A circular loop is prepared from a wire of uniform cross section. A battery is connected between any two points on its circumference. The magnetic induction at the centre of the loop is ______ .

A battery is joined between points A and B of the loop as shown in the figure.
Since the cross-section of the wire is uniform, the resistance of the part of wire is proportional to the length of that part. `(becauseR=rhol/A)`
Let the resistance per unit length be R..
Length of wire ACB = `l_(1)`
Length of wire ADB = `l_(2)`
`therefore` Resistance of wire ACB = `R_(1)=R.l_(1)`
Resistance of wire ADB = `R_(2)=R.l_(2)`
Current in wire ACB = `I_(1)`
Current in wire ADB = `I_(2)`
These two parts ACB and ADB are in parallel between A and B points.
`V=I_(1)R_(1)=I_(2)R_(2)`
`I_(1)(R.l_(1))=I_(2)(R.l_(2))`
`thereforeI_(1)l_(1)=I_(2)l_(2)" "...(A)`
Every small current element of this wire is perpendicular to the position vector of O, with respect to it.

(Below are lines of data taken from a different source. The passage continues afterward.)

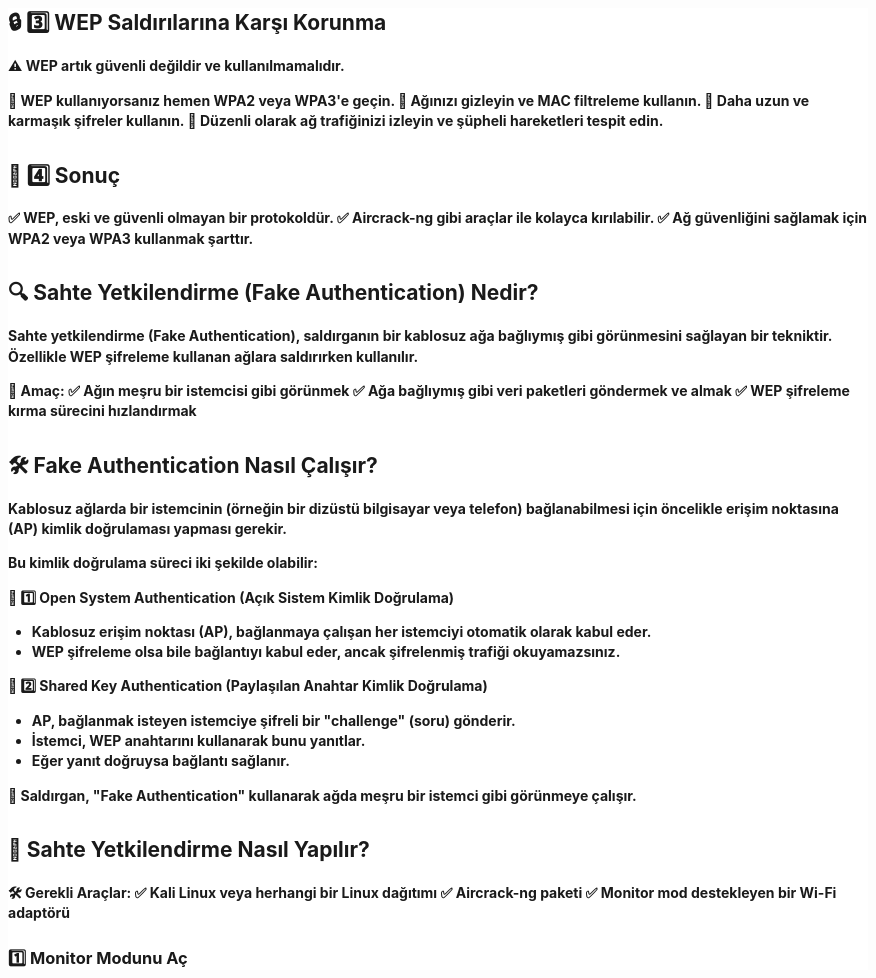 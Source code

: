 ## **🔒 3️⃣ WEP Saldırılarına Karşı Korunma**

**⚠️ WEP artık güvenli değildir ve kullanılmamalıdır.**

**🔹 WEP kullanıyorsanız hemen WPA2 veya WPA3'e geçin.
🔹 Ağınızı gizleyin ve MAC filtreleme kullanın.
🔹 Daha uzun ve karmaşık şifreler kullanın.
🔹 Düzenli olarak ağ trafiğinizi izleyin ve şüpheli hareketleri tespit edin.**

## **📌 4️⃣ Sonuç**

**✅ WEP, eski ve güvenli olmayan bir protokoldür.
✅ Aircrack-ng gibi araçlar ile kolayca kırılabilir.
✅ Ağ güvenliğini sağlamak için WPA2 veya WPA3 kullanmak şarttır.**

## **🔍 Sahte Yetkilendirme (Fake Authentication) Nedir?**

**Sahte yetkilendirme (Fake Authentication), saldırganın bir kablosuz ağa bağlıymış gibi görünmesini sağlayan bir tekniktir. Özellikle WEP şifreleme kullanan ağlara saldırırken kullanılır.**

**📌 Amaç:
✅ Ağın meşru bir istemcisi gibi görünmek
✅ Ağa bağlıymış gibi veri paketleri göndermek ve almak
✅ WEP şifreleme kırma sürecini hızlandırmak**

## **🛠️ Fake Authentication Nasıl Çalışır?**

**Kablosuz ağlarda bir istemcinin (örneğin bir dizüstü bilgisayar veya telefon) bağlanabilmesi için öncelikle erişim noktasına (AP) kimlik doğrulaması yapması gerekir.**

**Bu kimlik doğrulama süreci iki şekilde olabilir:**

**🔹 1️⃣ Open System Authentication (Açık Sistem Kimlik Doğrulama)**

* **Kablosuz erişim noktası (AP), bağlanmaya çalışan her istemciyi otomatik olarak kabul eder.**
* **WEP şifreleme olsa bile bağlantıyı kabul eder, ancak şifrelenmiş trafiği okuyamazsınız.**

**🔹 2️⃣ Shared Key Authentication (Paylaşılan Anahtar Kimlik Doğrulama)**

* **AP, bağlanmak isteyen istemciye şifreli bir "challenge" (soru) gönderir.**
* **İstemci, WEP anahtarını kullanarak bunu yanıtlar.**
* **Eğer yanıt doğruysa bağlantı sağlanır.**

**📌 Saldırgan, "Fake Authentication" kullanarak ağda meşru bir istemci gibi görünmeye çalışır.**

## **📌 Sahte Yetkilendirme Nasıl Yapılır?**

**🛠️ Gerekli Araçlar:
✅ Kali Linux veya herhangi bir Linux dağıtımı
✅ Aircrack-ng paketi
✅ Monitor mod destekleyen bir Wi-Fi adaptörü**

### **1️⃣ Monitor Modunu Aç**
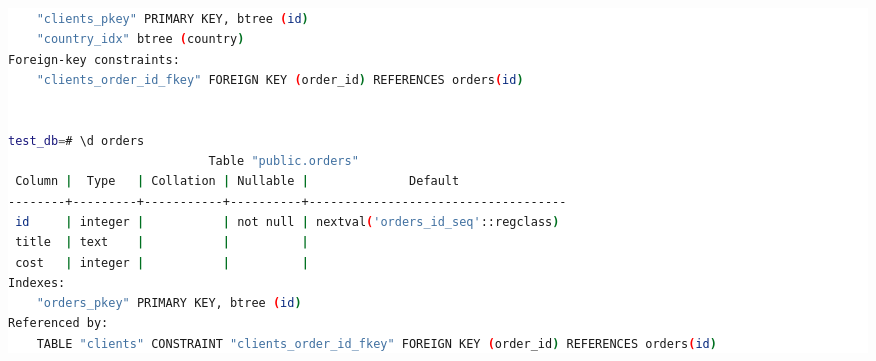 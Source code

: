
 ```bash
    "clients_pkey" PRIMARY KEY, btree (id)
    "country_idx" btree (country)
Foreign-key constraints:
    "clients_order_id_fkey" FOREIGN KEY (order_id) REFERENCES orders(id)


test_db=# \d orders
                            Table "public.orders"
 Column |  Type   | Collation | Nullable |              Default
--------+---------+-----------+----------+------------------------------------
 id     | integer |           | not null | nextval('orders_id_seq'::regclass)
 title  | text    |           |          |
 cost   | integer |           |          |
Indexes:
    "orders_pkey" PRIMARY KEY, btree (id)
Referenced by:
    TABLE "clients" CONSTRAINT "clients_order_id_fkey" FOREIGN KEY (order_id) REFERENCES orders(id)

```
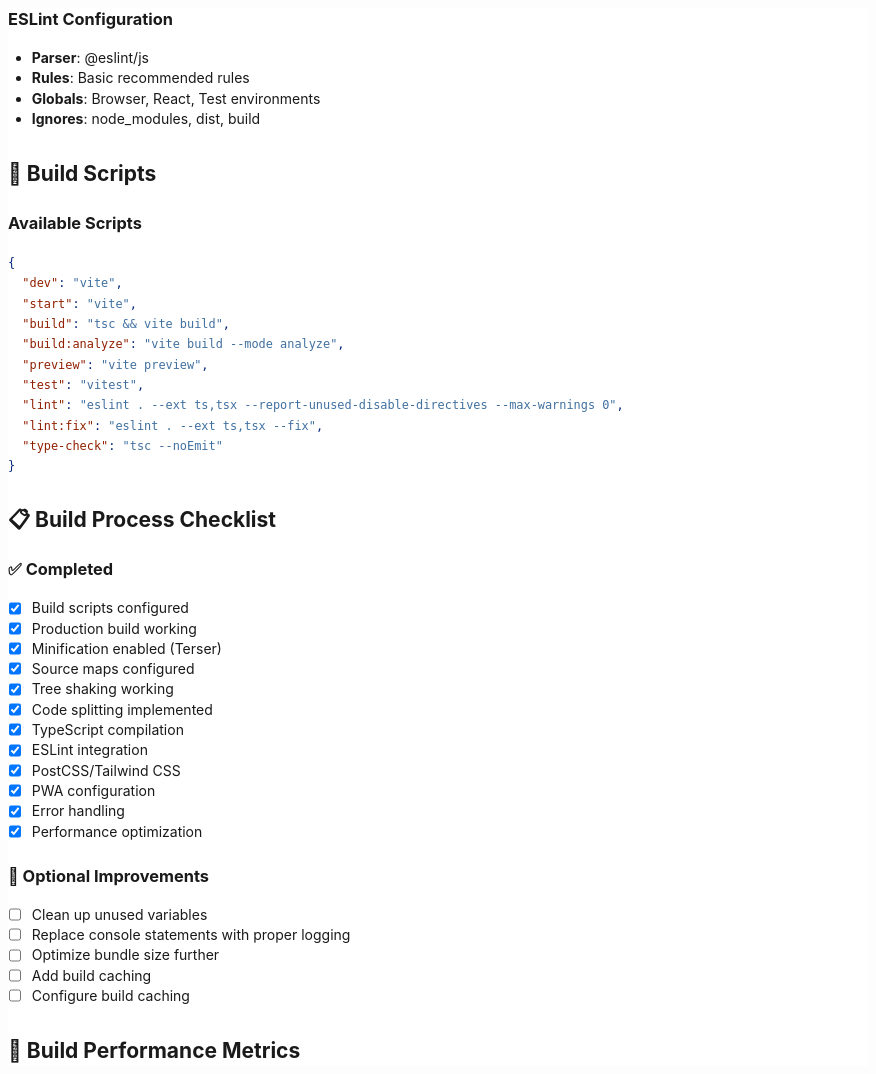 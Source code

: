 ### ESLint Configuration
- **Parser**: @eslint/js
- **Rules**: Basic recommended rules
- **Globals**: Browser, React, Test environments
- **Ignores**: node_modules, dist, build

## 🚀 Build Scripts

### Available Scripts
```json
{
  "dev": "vite",
  "start": "vite", 
  "build": "tsc && vite build",
  "build:analyze": "vite build --mode analyze",
  "preview": "vite preview",
  "test": "vitest",
  "lint": "eslint . --ext ts,tsx --report-unused-disable-directives --max-warnings 0",
  "lint:fix": "eslint . --ext ts,tsx --fix",
  "type-check": "tsc --noEmit"
}
```

## 📋 Build Process Checklist

### ✅ Completed
- [x] Build scripts configured
- [x] Production build working
- [x] Minification enabled (Terser)
- [x] Source maps configured
- [x] Tree shaking working
- [x] Code splitting implemented
- [x] TypeScript compilation
- [x] ESLint integration
- [x] PostCSS/Tailwind CSS
- [x] PWA configuration
- [x] Error handling
- [x] Performance optimization

### 🔄 Optional Improvements
- [ ] Clean up unused variables
- [ ] Replace console statements with proper logging
- [ ] Optimize bundle size further
- [ ] Add build caching
- [ ] Configure build caching

## 🎯 Build Performance Metrics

`therefore` Biot-Savart.s law gives, magnetic field at O due to ACB, as
`B_(1)=mu_(0)/(4pi)(I_(1)l_(1)sin90^(@))/r^(2)`
and that due to ADB,
`B_(2)=mu_(0)/(4pi)(I_(2)l_(2)sin90^(@))/r^(2)`
Since, `I_(1)l_(1)=I_(2)l_(2)`
we get, `B_(1)=B_(2)`.
According to right hand rule, the directions of `B_(1)andB_(2)` are opposite to each other. Hence the resultant magnetic field at O will be zero.